[RAW DATA — start]
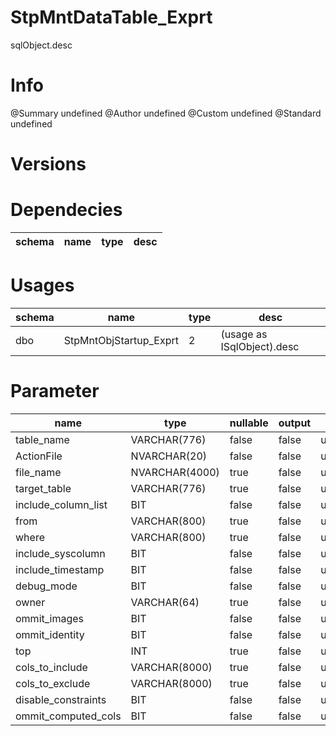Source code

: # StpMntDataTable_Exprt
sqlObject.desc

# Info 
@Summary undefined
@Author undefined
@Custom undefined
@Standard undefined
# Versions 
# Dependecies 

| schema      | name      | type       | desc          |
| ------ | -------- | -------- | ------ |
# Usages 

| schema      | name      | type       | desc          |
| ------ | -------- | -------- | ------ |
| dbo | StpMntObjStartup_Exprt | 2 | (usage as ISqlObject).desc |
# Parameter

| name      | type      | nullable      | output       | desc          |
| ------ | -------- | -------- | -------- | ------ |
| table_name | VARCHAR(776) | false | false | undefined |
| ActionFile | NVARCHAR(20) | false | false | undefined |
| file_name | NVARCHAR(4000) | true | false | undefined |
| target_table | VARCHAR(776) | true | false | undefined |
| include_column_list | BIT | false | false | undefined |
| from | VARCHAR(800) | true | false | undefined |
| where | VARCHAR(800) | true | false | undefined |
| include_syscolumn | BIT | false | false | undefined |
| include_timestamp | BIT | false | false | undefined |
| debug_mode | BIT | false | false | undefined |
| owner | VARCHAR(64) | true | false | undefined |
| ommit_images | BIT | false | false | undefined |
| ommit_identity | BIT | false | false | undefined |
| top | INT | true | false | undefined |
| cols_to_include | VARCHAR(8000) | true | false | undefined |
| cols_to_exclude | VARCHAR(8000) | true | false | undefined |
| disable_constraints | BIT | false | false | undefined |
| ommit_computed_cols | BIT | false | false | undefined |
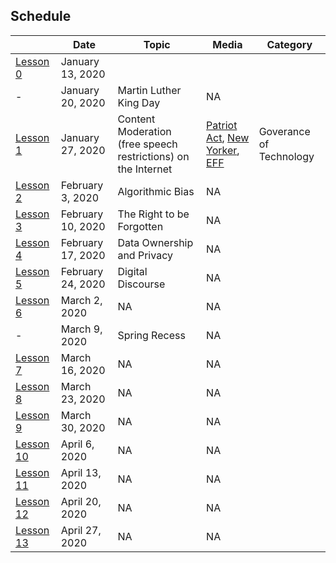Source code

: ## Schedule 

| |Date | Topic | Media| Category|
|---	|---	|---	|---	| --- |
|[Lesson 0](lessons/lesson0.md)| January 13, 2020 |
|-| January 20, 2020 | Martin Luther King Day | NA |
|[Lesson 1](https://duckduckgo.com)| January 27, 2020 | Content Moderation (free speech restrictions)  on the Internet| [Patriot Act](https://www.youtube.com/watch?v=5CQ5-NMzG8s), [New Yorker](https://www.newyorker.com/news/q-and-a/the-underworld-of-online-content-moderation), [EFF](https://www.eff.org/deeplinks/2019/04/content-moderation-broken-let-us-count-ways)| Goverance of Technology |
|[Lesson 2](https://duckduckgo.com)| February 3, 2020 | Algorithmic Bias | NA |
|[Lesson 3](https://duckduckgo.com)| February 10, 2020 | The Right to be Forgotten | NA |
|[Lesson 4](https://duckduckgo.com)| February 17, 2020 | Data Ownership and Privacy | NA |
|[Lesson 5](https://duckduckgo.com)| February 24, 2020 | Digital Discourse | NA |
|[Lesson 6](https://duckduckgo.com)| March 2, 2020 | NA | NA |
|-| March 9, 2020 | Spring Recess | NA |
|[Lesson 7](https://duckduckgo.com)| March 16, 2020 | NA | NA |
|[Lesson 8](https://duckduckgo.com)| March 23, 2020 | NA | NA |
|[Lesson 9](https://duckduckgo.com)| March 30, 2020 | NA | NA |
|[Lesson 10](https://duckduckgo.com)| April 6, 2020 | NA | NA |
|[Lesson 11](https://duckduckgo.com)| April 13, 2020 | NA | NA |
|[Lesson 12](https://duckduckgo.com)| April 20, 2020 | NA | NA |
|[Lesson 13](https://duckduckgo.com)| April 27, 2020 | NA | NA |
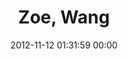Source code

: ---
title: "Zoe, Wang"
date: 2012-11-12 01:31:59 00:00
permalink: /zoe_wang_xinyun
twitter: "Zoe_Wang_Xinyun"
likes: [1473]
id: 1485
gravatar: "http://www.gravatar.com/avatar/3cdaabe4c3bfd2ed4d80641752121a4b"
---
[RAW DATA — finish]
> **HOW TO COMPLETE THIS TASK**
From the first line above to the last, reproduce the records exactly but without the pictures.

> **EXERCISE SOLUTION**
Source code

: # StpMntDataTable_Exprt
sqlObject.desc

# Info 
@Summary undefined
@Author undefined
@Custom undefined
@Standard undefined
# Versions 
# Dependecies 

| schema      | name      | type       | desc          |
| ------ | -------- | -------- | ------ |
# Usages 

| schema      | name      | type       | desc          |
| ------ | -------- | -------- | ------ |
| dbo | StpMntObjStartup_Exprt | 2 | (usage as ISqlObject).desc |
# Parameter

| name      | type      | nullable      | output       | desc          |
| ------ | -------- | -------- | -------- | ------ |
| table_name | VARCHAR(776) | false | false | undefined |
| ActionFile | NVARCHAR(20) | false | false | undefined |
| file_name | NVARCHAR(4000) | true | false | undefined |
| target_table | VARCHAR(776) | true | false | undefined |
| include_column_list | BIT | false | false | undefined |
| from | VARCHAR(800) | true | false | undefined |
| where | VARCHAR(800) | true | false | undefined |
| include_syscolumn | BIT | false | false | undefined |
| include_timestamp | BIT | false | false | undefined |
| debug_mode | BIT | false | false | undefined |
| owner | VARCHAR(64) | true | false | undefined |
| ommit_images | BIT | false | false | undefined |
| ommit_identity | BIT | false | false | undefined |
| top | INT | true | false | undefined |
| cols_to_include | VARCHAR(8000) | true | false | undefined |
| cols_to_exclude | VARCHAR(8000) | true | false | undefined |
| disable_constraints | BIT | false | false | undefined |
| ommit_computed_cols | BIT | false | false | undefined |
Source code

: ## Schedule 

| |Date | Topic | Media| Category|
|---	|---	|---	|---	| --- |
|[Lesson 0](lessons/lesson0.md)| January 13, 2020 |
|-| January 20, 2020 | Martin Luther King Day | NA |
|[Lesson 1](https://duckduckgo.com)| January 27, 2020 | Content Moderation (free speech restrictions)  on the Internet| [Patriot Act](https://www.youtube.com/watch?v=5CQ5-NMzG8s), [New Yorker](https://www.newyorker.com/news/q-and-a/the-underworld-of-online-content-moderation), [EFF](https://www.eff.org/deeplinks/2019/04/content-moderation-broken-let-us-count-ways)| Goverance of Technology |
|[Lesson 2](https://duckduckgo.com)| February 3, 2020 | Algorithmic Bias | NA |
|[Lesson 3](https://duckduckgo.com)| February 10, 2020 | The Right to be Forgotten | NA |
|[Lesson 4](https://duckduckgo.com)| February 17, 2020 | Data Ownership and Privacy | NA |
|[Lesson 5](https://duckduckgo.com)| February 24, 2020 | Digital Discourse | NA |
|[Lesson 6](https://duckduckgo.com)| March 2, 2020 | NA | NA |
|-| March 9, 2020 | Spring Recess | NA |
|[Lesson 7](https://duckduckgo.com)| March 16, 2020 | NA | NA |
|[Lesson 8](https://duckduckgo.com)| March 23, 2020 | NA | NA |
|[Lesson 9](https://duckduckgo.com)| March 30, 2020 | NA | NA |
|[Lesson 10](https://duckduckgo.com)| April 6, 2020 | NA | NA |
|[Lesson 11](https://duckduckgo.com)| April 13, 2020 | NA | NA |
|[Lesson 12](https://duckduckgo.com)| April 20, 2020 | NA | NA |
|[Lesson 13](https://duckduckgo.com)| April 27, 2020 | NA | NA |
Source code

: ---
title: "Zoe, Wang"
date: 2012-11-12 01:31:59 00:00
permalink: /zoe_wang_xinyun
twitter: "Zoe_Wang_Xinyun"
likes: [1473]
id: 1485
gravatar: "http://www.gravatar.com/avatar/3cdaabe4c3bfd2ed4d80641752121a4b"
---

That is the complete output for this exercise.